I made a choice to apply only for my reach internships this past year, and when they didn’t pan out, I was a bit put off. Sure, it’s easy to put on a face and act OK with weeks of rejection emails, but really, it felt a little bit like I was being left behind when my friends and colleagues all started making plans to go off in this or that direction for their stints at daily newspapers. I amassed credits quickly during my undergrad, so I had my “big regional metro” summer a year before a lot of students my age.

But my dear friend, Alicia, repeatedly gave me the advice I needed. I’ll paraphrase it here:

“Shaina, you had your daily newspaper summer. This summer, treat yo’self.”

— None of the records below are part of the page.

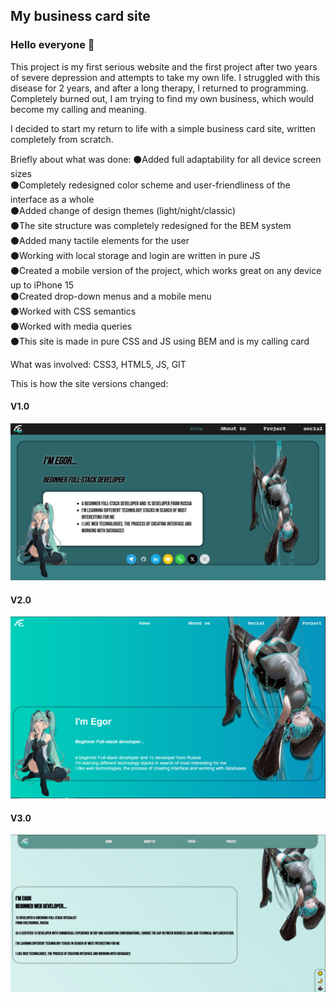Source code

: ## My business card site
### Hello everyone 👋

This project is my first serious website and the first project after two years of severe depression and attempts to take my own life.
I struggled with this disease for 2 years, and after a long therapy, I returned to programming. Completely burned out, I am trying to find my own business, which would become my calling and meaning.

I decided to start my return to life with a simple business card site, written completely from scratch.

Briefly about what was done:
⚫Added full adaptability for all device screen sizes<br>
⚫Completely redesigned color scheme and user-friendliness of the interface as a whole<br>
⚫Added change of design themes (light/night/classic)<br>
⚫The site structure was completely redesigned for the BEM system<br>
⚫Added many tactile elements for the user<br>
⚫Working with local storage and login are written in pure JS<br>
⚫Created a mobile version of the project, which works great on any device up to iPhone 15<br>
⚫Created drop-down menus and a mobile menu<br>
⚫Worked with CSS semantics<br>
⚫Worked with media queries<br>
⚫This site is made in pure CSS and JS using BEM and is my calling card<br>

What was involved: CSS3, HTML5, JS, GIT

This is how the site versions changed:
#### V1.0
<img src="IMG/1version.png">

#### V2.0
<img src="IMG/2version.png">

#### V3.0
<img src="IMG/3version.png">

And so the treat yo’self summer began.

  • On traveling: I’m lucky to live only 6.5 hours from where I grew up, but on any given weekend during the semester that is a bit too far to travel for a visit home. Because I’ve spent the past few summers away from home, I took advantage of having flexible hours that let me be present for my parents’ birthdays, wedding parties, etc.I also was lucky enough to have many of my close friends spending their summers in Kansas City, an awesome place that is near the top of my list to live post-graduation. As often as I could, I crashed at my roommate’s house and explored the restaurants, bars, local landmarks and museums that KC has to offer.
  • On ballet: I could rant for a few thousand words about what dancing has meant to me…and probably will in the near future (hint: check in with The Riveter later this fall!). But for now, I’m just happy to be able to indulge in something that makes me incredibly happy, even if it does mean I wake up with sore muscles more often than not. There’s something freeing about clearing your mind of the day’s events and to-do lists and just focusing on balancing a beat longer or spotting a turn with a sharper head. It’s been a treat, indeed.

In a little more than a week, my last fall semester at MU will begin, and I’ll take on a whole host of new classes and journalism experiences. Although I began the summer feeling a little out of sorts, I’m ending it glad I took the time to try new things and enjoy actually having a vacation. I’ve watched my friends and sister start full-time positions, so I’m planning to savor this time as long as I can.